Augsburger Allgemeine (Ausgabe Stadt)
Jetzt auch noch MAN: 1800 Jobs in Gefahr
Der Motorenbauer muss Kosten senken und verkündet das per Videokonferenz. Was OB Eva Weber dazu sagt
Kaum hat man verdaut, dass beim Flugzeugteile-hersteller Premium Aerotec bis zu 1000 Stellen am Standort Augsburg gefährdet sind, kommt schon eine neue Hiobsbotschaft: Beim Motoren- und Turbomaschinenbauer MAN Energy Solutions soll ebenfalls aus wirtschaftlichen Gründen drastisch der Rotstift angesetzt werden. Weil bis 2023 rund 450 Millionen Euro an Kosten eingespart werden sollen, muss auch beim Personal gekürzt werden. Bis zu 1800 der aktuell rund 4000 Arbeitsplätze sind allein am Hauptsitz in Augsburg gefährdet. Ähnlich wie bei Premium Aerotec wird die Zahl von 1800 als Worst-case-szenario beschrieben, also der schlimmste aller anzunehmender Fälle. Dennoch schlug die Nachricht in Augsburg ein wie eine Bombe.

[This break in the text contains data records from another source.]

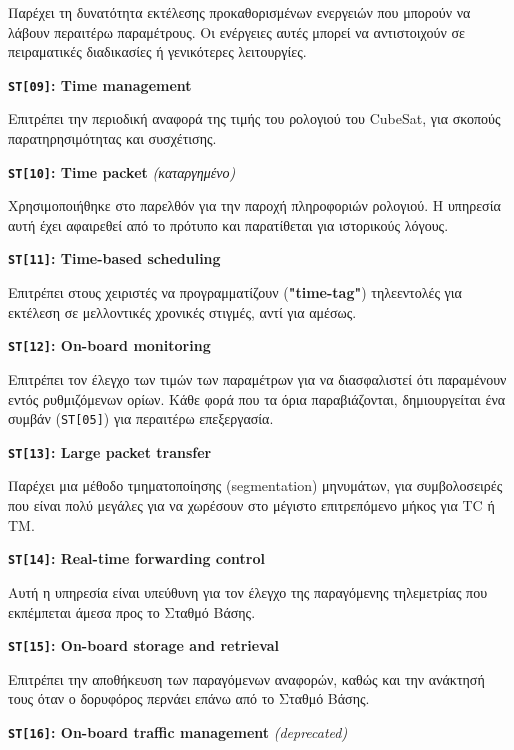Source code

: \documentclass[a4paper,nobib]{tufte-book}
\begin{document}
\begin{compactitem}
		Παρέχει τη δυνατότητα εκτέλεσης προκαθορισμένων ενεργειών που μπορούν να λάβουν περαιτέρω παραμέτρους. Οι ενέργειες αυτές μπορεί να αντιστοιχούν σε πειραματικές διαδικασίες ή γενικότερες λειτουργίες.
		
		\item \textbf{\texttt{ST[09]}: Time management}
		
		Επιτρέπει την περιοδική αναφορά της τιμής του ρολογιού του CubeSat, για σκοπούς παρατηρησιμότητας και συσχέτισης.
		
		\item \textbf{\texttt{ST[10]}: Time packet} \emph{(καταργημένο)}
		
		Χρησιμοποιήθηκε στο παρελθόν για την παροχή πληροφοριών ρολογιού. Η υπηρεσία αυτή έχει αφαιρεθεί από το πρότυπο και παρατίθεται για ιστορικούς λόγους.
		
		\item \textbf{\texttt{ST[11]}: Time-based scheduling}
		
		Επιτρέπει στους χειριστές να προγραμματίζουν (\textbf{"time-tag"}) τηλεεντολές για εκτέλεση σε μελλοντικές χρονικές στιγμές, αντί για αμέσως.
		
		\item \textbf{\texttt{ST[12]}: On-board monitoring}
		
		Επιτρέπει τον έλεγχο των τιμών των παραμέτρων για να διασφαλιστεί ότι παραμένουν εντός ρυθμιζόμενων ορίων. Κάθε φορά που τα όρια παραβιάζονται, δημιουργείται ένα συμβάν (\texttt{ST[05]}) για περαιτέρω επεξεργασία.
		
		\item \textbf{\texttt{ST[13]}: Large packet transfer}
		
		Παρέχει μια μέθοδο τμηματοποίησης (segmentation) μηνυμάτων, για συμβολοσειρές που είναι πολύ μεγάλες για να χωρέσουν στο μέγιστο επιτρεπόμενο μήκος για \ac{TC} ή \ac{TM}.
		
		\item \textbf{\texttt{ST[14]}: Real-time forwarding control}
		
		Αυτή η υπηρεσία είναι υπεύθυνη για τον έλεγχο της παραγόμενης τηλεμετρίας που εκπέμπεται άμεσα προς το Σταθμό Βάσης.
		
		\item \textbf{\texttt{ST[15]}: On-board storage and retrieval}
		
		Επιτρέπει την αποθήκευση των παραγόμενων αναφορών, καθώς και την ανάκτησή τους όταν ο δορυφόρος περνάει επάνω από το Σταθμό Βάσης.
		
		\item \textbf{\texttt{ST[16]}: On-board traffic management} \emph{(deprecated)}
		

\end{compactitem}
\end{document}
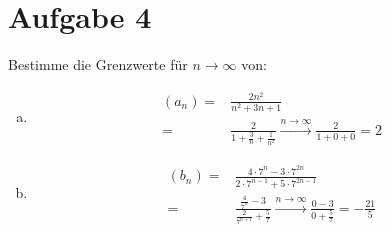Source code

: \documentclass{scrreprt}
\begin{document}
	\section*{Aufgabe 4}
		Bestimme die Grenzwerte für $n \to \infty$ von:
			\begin{enumerate}[(a)]
				\item
					\begin{align*}
						(a_n) =& \frac{2n^2}{n^2 + 3n + 1}\\
						= & \frac{2}{1 + \frac{3}{n} + \frac{1}{n^2}} \xrightarrow{n \to \infty} \frac{2}{1 + 0 + 0} = 2
					\end{align*}
				\item
					\begin{align*}
						(b_n) =& \frac{4 \cdot 7^n  - 3 \cdot 7^{2n}}{2 \cdot 7^{n-1} + 5 \cdot 7^{2n -1}}\\
						= & \frac{\frac{4}{7^n}  - 3 }{\frac{2}{7^{n+1}} + \frac{5}{7}} \xrightarrow{n \to \infty} \frac{0 - 3}{0 + \frac{5}{7}} = -\frac{21}{5}
					\end{align*}
			\end{enumerate}
\end{document}
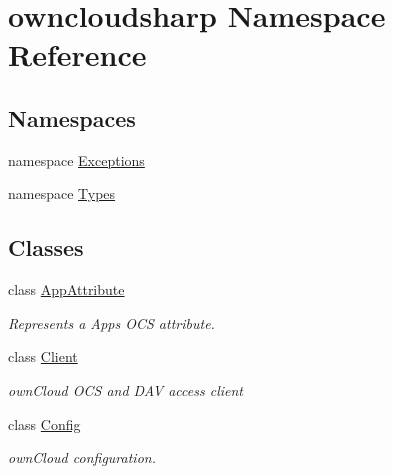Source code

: \hypertarget{namespaceowncloudsharp}{}\section{owncloudsharp Namespace Reference}
\label{namespaceowncloudsharp}
\subsection*{Namespaces}
\begin{DoxyCompactItemize}
\item 
namespace \hyperlink{namespaceowncloudsharp_1_1_exceptions}{Exceptions}
\item 
namespace \hyperlink{namespaceowncloudsharp_1_1_types}{Types}
\end{DoxyCompactItemize}
\subsection*{Classes}
\begin{DoxyCompactItemize}
\item 
class \hyperlink{classowncloudsharp_1_1_app_attribute}{App\+Attribute}
\begin{DoxyCompactList}\small\item\em Represents a Apps O\+C\+S attribute. \end{DoxyCompactList}\item 
class \hyperlink{classowncloudsharp_1_1_client}{Client}
\begin{DoxyCompactList}\small\item\em own\+Cloud O\+C\+S and D\+A\+V access client \end{DoxyCompactList}\item 
class \hyperlink{classowncloudsharp_1_1_config}{Config}
\begin{DoxyCompactList}\small\item\em own\+Cloud configuration. \end{DoxyCompactList}\end{DoxyCompactItemize}
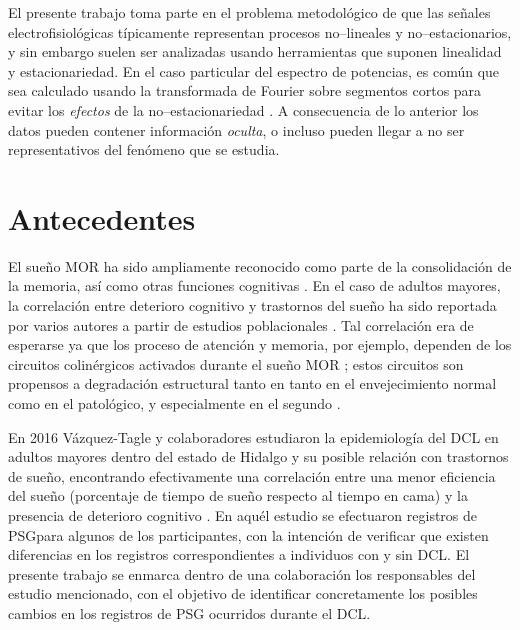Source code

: El presente trabajo toma parte en el problema metodológico de que las señales 
electrofisiológicas típicamente representan procesos no--lineales y no--estacionarios, y sin 
embargo suelen ser analizadas usando herramientas que suponen linealidad y estacionariedad.
%
En el caso particular del espectro de potencias, es común que sea calculado usando la 
transformada de Fourier sobre segmentos cortos para evitar los \textit{efectos} de la 
no--estacionariedad \cite{Kaiser00}.
%
A consecuencia de lo anterior los datos pueden contener información \textit{oculta}, o incluso 
pueden llegar a no ser representativos del fenómeno que se estudia. 
%


\section{Antecedentes}

El sueño MOR ha sido ampliamente reconocido como parte de la consolidación de la memoria, así como
otras funciones cognitivas 
\cite{Fishbein1971,Fishbein1977,Lucero1970,Pearlman1971,Pearlman1974,Smith1991}.
%
En el caso de adultos mayores, la correlación entre deterioro cognitivo y trastornos del sueño ha 
sido reportada por varios autores a partir de estudios poblacionales 
\cite{Amer13,Miyata13,Reid06,Potvin12}.
%
Tal correlación era de esperarse ya que los proceso de atención y memoria, por ejemplo, dependen de 
los circuitos colinérgicos activados durante el sueño MOR \cite{Braun1997}; estos circuitos son 
propensos a degradación estructural tanto en tanto en el envejecimiento normal como en el 
patológico,  y especialmente en el segundo \cite{Schliebs11}.

En 2016 Vázquez-Tagle y colaboradores estudiaron la epidemiología del DCL en adultos mayores dentro 
del estado de Hidalgo y su posible relación con trastornos de sueño, encontrando efectivamente una 
correlación entre una menor eficiencia del sueño (porcentaje de tiempo de sueño respecto al tiempo 
en cama) y la presencia de deterioro cognitivo \cite{VazquezTagle16}.
%
En aquél estudio se efectuaron registros de PSGpara algunos de los participantes, con la intención 
de verificar que existen diferencias en los registros correspondientes a individuos con y sin DCL.
%
El presente trabajo se enmarca dentro de una colaboración los responsables del estudio mencionado, 
con el objetivo de identificar concretamente los posibles cambios en los registros de PSG 
ocurridos durante el DCL.

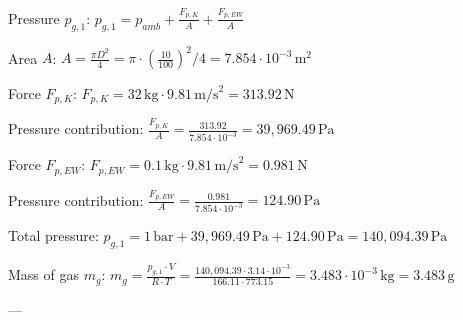 Pressure \( p_{g,1} \):  
\( p_{g,1} = p_{amb} + \frac{F_{p,K}}{A} + \frac{F_{p,EW}}{A} \)  

Area \( A \):  
\( A = \frac{\pi D^2}{4} = \pi \cdot \left( \frac{10}{100} \right)^2 / 4 = 7.854 \cdot 10^{-3} \, \text{m}^2 \)  

Force \( F_{p,K} \):  
\( F_{p,K} = 32 \, \text{kg} \cdot 9.81 \, \text{m/s}^2 = 313.92 \, \text{N} \)  

Pressure contribution:  
\( \frac{F_{p,K}}{A} = \frac{313.92}{7.854 \cdot 10^{-3}} = 39,969.49 \, \text{Pa} \)  

Force \( F_{p,EW} \):  
\( F_{p,EW} = 0.1 \, \text{kg} \cdot 9.81 \, \text{m/s}^2 = 0.981 \, \text{N} \)  

Pressure contribution:  
\( \frac{F_{p,EW}}{A} = \frac{0.981}{7.854 \cdot 10^{-3}} = 124.90 \, \text{Pa} \)  

Total pressure:  
\( p_{g,1} = 1 \, \text{bar} + 39,969.49 \, \text{Pa} + 124.90 \, \text{Pa} = 140,094.39 \, \text{Pa} \)  

Mass of gas \( m_g \):  
\( m_g = \frac{p_{g,1} \cdot V}{R \cdot T} = \frac{140,094.39 \cdot 3.14 \cdot 10^{-3}}{166.11 \cdot 773.15} = 3.483 \cdot 10^{-3} \, \text{kg} = 3.483 \, \text{g} \)  

---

Die Beschäftigten am Standort traf die Nachricht nämlich aus heiterem Himmel. Auch wenn klar war, dass es Probleme gibt. Das bestätigt auch der Gesamtbetriebsratsvorsitzende Werner Wiedemann. „Es gab zuletzt durchaus Vermutungen und Spekulationen, dass es einen Stellenabbau geben könnte, aber bei weitem nicht in dieser Dimension“, so Wiedemann. Eine niedrige bis mittlere dreistellige Zahl kursierte, dazu die Vermutung, dass dieser Abbau ausschließlich sozial verträglich gelöst werden könnte. Das ist zwar nach wie vor das Ziel des Konzerns, betriebsbedingte Kündigungen werden aber dennoch nicht mehr gänzlich ausgeschlossen.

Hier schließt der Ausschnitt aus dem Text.